Satrianinews,Kediri
Gunung Kelud, siapa yang belum tahu tentang Gunung Kelud. Gunung Aktif yang pernah menjadi sengketa Antara Pemkab Blitar dengan Pemkab Kediri.Pada tanggal 12 Desember 2014 PTUN jawa Timur memenangkan Gugatan Pemkab Kediri atas Pengelolaan kawasan wisata Gunung yang sudah Dari dulu menjadi sengketa antara ke dua kota tersebut.
Semenjak Erupsi pada pertengahan 2014 kemarin Wajah gunung Kelud begitu berubah baik dari Fisik Alamnya dan Juga infrastruktur penunjang kawasan wisata tersebut. Puncak kawah yang sebelumnya tertutup oleh endapan kawah yang membeku (anak gunung) sekarang sudah berubah penampakanya seperti gunung Tangkuban Perahu di Jawa Barat atau Pun Kelimutu di Ende yang punya kawah danau.

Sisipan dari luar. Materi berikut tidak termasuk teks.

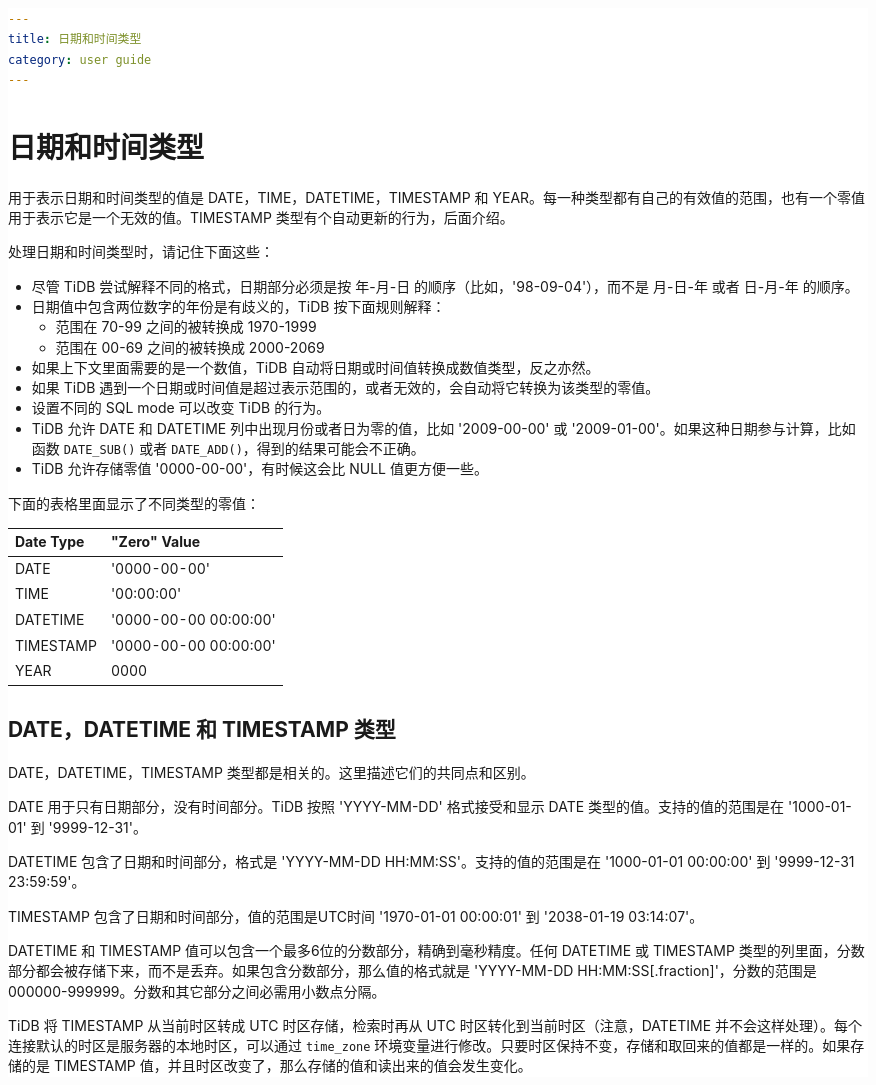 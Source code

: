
 ```yaml
---
title: 日期和时间类型
category: user guide
---
```


# 日期和时间类型

用于表示日期和时间类型的值是 DATE，TIME，DATETIME，TIMESTAMP 和 YEAR。每一种类型都有自己的有效值的范围，也有一个零值用于表示它是一个无效的值。TIMESTAMP 类型有个自动更新的行为，后面介绍。

处理日期和时间类型时，请记住下面这些：

+ 尽管 TiDB 尝试解释不同的格式，日期部分必须是按 年-月-日 的顺序（比如，'98-09-04'），而不是 月-日-年 或者 日-月-年 的顺序。
+ 日期值中包含两位数字的年份是有歧义的，TiDB 按下面规则解释：
    - 范围在 70-99 之间的被转换成 1970-1999
    - 范围在 00-69 之间的被转换成 2000-2069
+ 如果上下文里面需要的是一个数值，TiDB 自动将日期或时间值转换成数值类型，反之亦然。
+ 如果 TiDB 遇到一个日期或时间值是超过表示范围的，或者无效的，会自动将它转换为该类型的零值。
+ 设置不同的 SQL mode 可以改变 TiDB 的行为。
+ TiDB 允许 DATE 和 DATETIME 列中出现月份或者日为零的值，比如 '2009-00-00' 或 '2009-01-00'。如果这种日期参与计算，比如函数 `DATE_SUB()` 或者 `DATE_ADD()`，得到的结果可能会不正确。
+ TiDB 允许存储零值 '0000-00-00'，有时候这会比 NULL 值更方便一些。

下面的表格里面显示了不同类型的零值：

| Date Type | "Zero" Value |
| :------   |  :----       |
| DATE      | '0000-00-00' |
| TIME      | '00:00:00'   |
| DATETIME  | '0000-00-00 00:00:00' |
| TIMESTAMP | '0000-00-00 00:00:00' |
| YEAR      | 0000         |

## DATE，DATETIME 和 TIMESTAMP 类型

DATE，DATETIME，TIMESTAMP 类型都是相关的。这里描述它们的共同点和区别。

DATE 用于只有日期部分，没有时间部分。TiDB 按照 'YYYY-MM-DD' 格式接受和显示 DATE 类型的值。支持的值的范围是在 '1000-01-01' 到 '9999-12-31'。

DATETIME 包含了日期和时间部分，格式是 'YYYY-MM-DD HH:MM:SS'。支持的值的范围是在 '1000-01-01 00:00:00' 到 '9999-12-31 23:59:59'。

TIMESTAMP 包含了日期和时间部分，值的范围是UTC时间 '1970-01-01 00:00:01' 到 '2038-01-19 03:14:07'。

DATETIME 和 TIMESTAMP 值可以包含一个最多6位的分数部分，精确到毫秒精度。任何 DATETIME 或 TIMESTAMP 类型的列里面，分数部分都会被存储下来，而不是丢弃。如果包含分数部分，那么值的格式就是 'YYYY-MM-DD HH:MM:SS[.fraction]'，分数的范围是 000000-999999。分数和其它部分之间必需用小数点分隔。

TiDB 将 TIMESTAMP 从当前时区转成 UTC 时区存储，检索时再从 UTC 时区转化到当前时区（注意，DATETIME 并不会这样处理）。每个连接默认的时区是服务器的本地时区，可以通过 `time_zone` 环境变量进行修改。只要时区保持不变，存储和取回来的值都是一样的。如果存储的是 TIMESTAMP 值，并且时区改变了，那么存储的值和读出来的值会发生变化。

Air di danau kawah yang masih aktif tersebut berwarna kuning keruh. Ini terjadi karena pengaruh gas belerang. Ditebing tebing yang mengitari anak gunung kelud dulu terdapat jalur yang bisa dilalui wisatawan (sebelum erupsi 2014).Kita bisa menyaksikan Penampakan Gunung yang berlokasi di tiga Kabupaten ini (Kediri, Blitar dan Malang)dari dekat. Danau kawah ini dikelilingi 3 puncak yakni Puncak sumbing, Puncak Gajah Mungkir dan Puncak Kelud. Ketinggian puncak mencapai 1.731 meter di atas permukaan laut. Untuk menuju puncak sekarang keadaan tracking jalurnya sudah berbeda dari sebelum letusan yang jalannya masih mulus, beda dengan sekarang yang terjal penuh bebatuan sisa letusan yang menghancurkan infrastruktur.

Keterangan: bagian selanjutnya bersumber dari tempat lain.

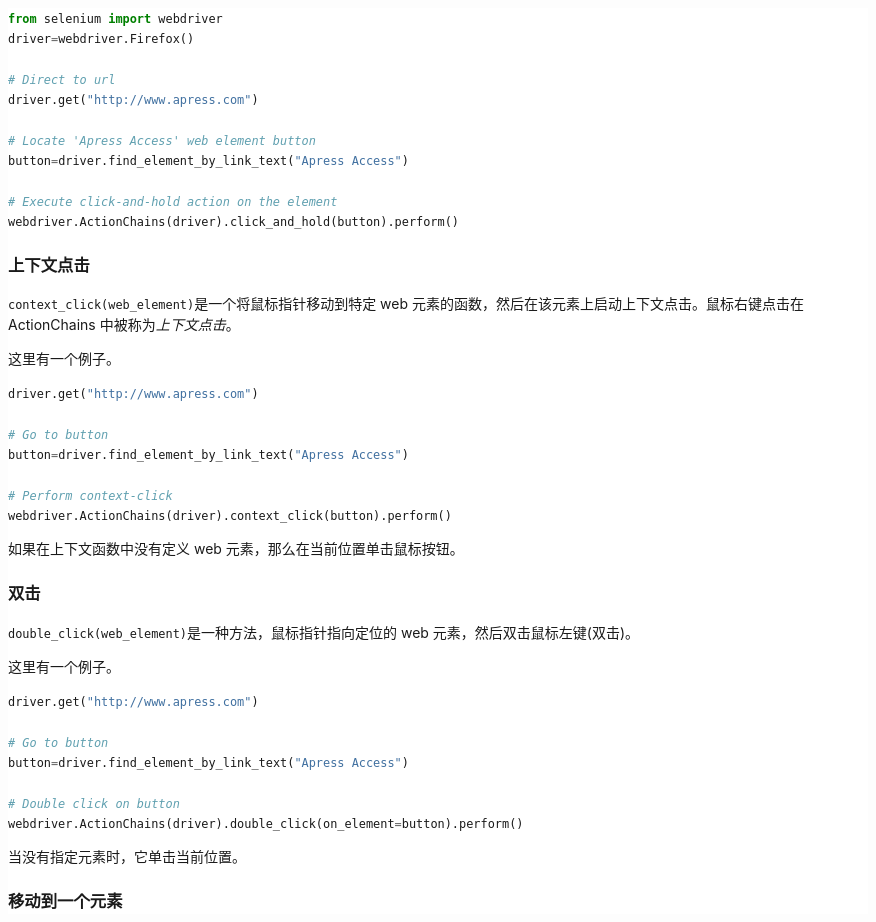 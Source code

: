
```py
from selenium import webdriver
driver=webdriver.Firefox()

# Direct to url
driver.get("http://www.apress.com")

# Locate 'Apress Access' web element button
button=driver.find_element_by_link_text("Apress Access")

# Execute click-and-hold action on the element
webdriver.ActionChains(driver).click_and_hold(button).perform()

```

### 上下文点击

`context_click(web_element)`是一个将鼠标指针移动到特定 web 元素的函数，然后在该元素上启动上下文点击。鼠标右键点击在 ActionChains 中被称为*上下文点击*。

这里有一个例子。

```py
driver.get("http://www.apress.com")

# Go to button
button=driver.find_element_by_link_text("Apress Access")

# Perform context-click
webdriver.ActionChains(driver).context_click(button).perform()

```

如果在上下文函数中没有定义 web 元素，那么在当前位置单击鼠标按钮。

### 双击

`double_click(web_element)`是一种方法，鼠标指针指向定位的 web 元素，然后双击鼠标左键(双击)。

这里有一个例子。

```py
driver.get("http://www.apress.com")

# Go to button
button=driver.find_element_by_link_text("Apress Access")

# Double click on button
webdriver.ActionChains(driver).double_click(on_element=button).perform()

```

当没有指定元素时，它单击当前位置。

### 移动到一个元素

Untuk menuju puncak di Pintu loket kita mengeluarkan biaya yang cukup murah (kita hanya membayar Rp 23000 untuk 2 orang dalam 1 motor).Setelah itu kita meneruskan perjalanan menanjak ke Area Parkir Yang jaraknya kurang lebih 3 km dari Pintu Loket utama. Untuk menuju Puncak kawah dari tempat Parkir jaraknya masih 3 km lagi kita dilarang menaiki kendaraan/Motor pribadi Ke Atas puncak kawah. Karena yang hanya boleh naik ke Puncak hanyalah Motor motor pengojek (Yang dimanfaatkan warga Setempat yang tergabung dalam Paguyuban).Untuk mengojek ke Puncak sejauh 3 km Pulang Pergi 1 orang dikenai biaya Rp 30.000.Dan apabila anda keberatan dengan biaya kita dipersilahkan jalan kaki sejauh 3 km menanjak sertai jalan terjal. Untuk biaya parkir tidak di kenai biaya.Ditempat parkir banyak penjual kuliner yang tentunya anda tidak akan melewatknya.

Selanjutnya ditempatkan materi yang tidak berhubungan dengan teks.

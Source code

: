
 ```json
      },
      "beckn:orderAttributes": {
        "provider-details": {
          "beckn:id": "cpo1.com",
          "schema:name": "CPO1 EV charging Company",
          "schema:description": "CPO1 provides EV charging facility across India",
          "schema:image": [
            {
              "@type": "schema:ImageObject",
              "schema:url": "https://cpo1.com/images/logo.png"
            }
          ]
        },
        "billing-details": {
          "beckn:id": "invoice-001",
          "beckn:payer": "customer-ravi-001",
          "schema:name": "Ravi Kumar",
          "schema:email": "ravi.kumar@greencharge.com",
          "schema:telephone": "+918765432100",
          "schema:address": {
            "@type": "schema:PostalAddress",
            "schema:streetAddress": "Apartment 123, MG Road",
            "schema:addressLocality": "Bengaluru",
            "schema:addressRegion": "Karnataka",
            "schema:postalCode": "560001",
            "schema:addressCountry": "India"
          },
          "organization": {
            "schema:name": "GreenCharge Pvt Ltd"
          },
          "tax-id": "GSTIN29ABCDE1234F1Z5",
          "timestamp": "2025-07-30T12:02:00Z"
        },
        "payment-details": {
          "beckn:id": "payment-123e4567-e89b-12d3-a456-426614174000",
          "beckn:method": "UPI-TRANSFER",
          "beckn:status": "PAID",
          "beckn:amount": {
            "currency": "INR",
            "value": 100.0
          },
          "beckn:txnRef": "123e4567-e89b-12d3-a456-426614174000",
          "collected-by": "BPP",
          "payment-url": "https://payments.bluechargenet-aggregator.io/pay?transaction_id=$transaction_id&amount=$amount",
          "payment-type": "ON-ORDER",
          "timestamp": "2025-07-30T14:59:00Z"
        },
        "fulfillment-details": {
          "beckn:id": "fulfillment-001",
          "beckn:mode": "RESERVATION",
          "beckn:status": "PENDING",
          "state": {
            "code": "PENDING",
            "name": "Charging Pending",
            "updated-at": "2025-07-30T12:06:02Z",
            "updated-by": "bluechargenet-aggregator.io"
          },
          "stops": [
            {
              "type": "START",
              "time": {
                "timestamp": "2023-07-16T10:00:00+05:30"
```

Dan ada 1 lagi yang menarik sebelum masuk kawasan kawah kita juga bisa melewati sebuah terowong yang kurang lebih sepanjang 500m yang sejatinya digunakan untuk jalan aliran lahar diwaktu gunung meletus. Setelah anda melewati terowongan terlihatlah indahnya hamparan puncak kawah yang begitu Indah,Dingin,Angin bertiup kencang. Di area kawah juga banyak tukang foto yang kalau kita berminat bisa foto di situ langsung jadi yang tentunya ada Patokan biaya tertentu.
Diarea Puncak juga diberi Tali pembatas dari bibir kawah,berbeda dengan masa lalu yang Danaunya berwarna biru bagaikan telaga yang kita bisa menikmati dingin air danau saat itu. Di puncak juga di lengkapi Fasilitas penyewaan ATV. Oke begitulah pengalaman terbaru kami menyusuri puncak kawasan Kawah Kelud (5/2019.)Untuk yang belum berkunjung pasca letusan 2014 silakan anda datang dengan menikmati Wajah Baru Puncak Kelud.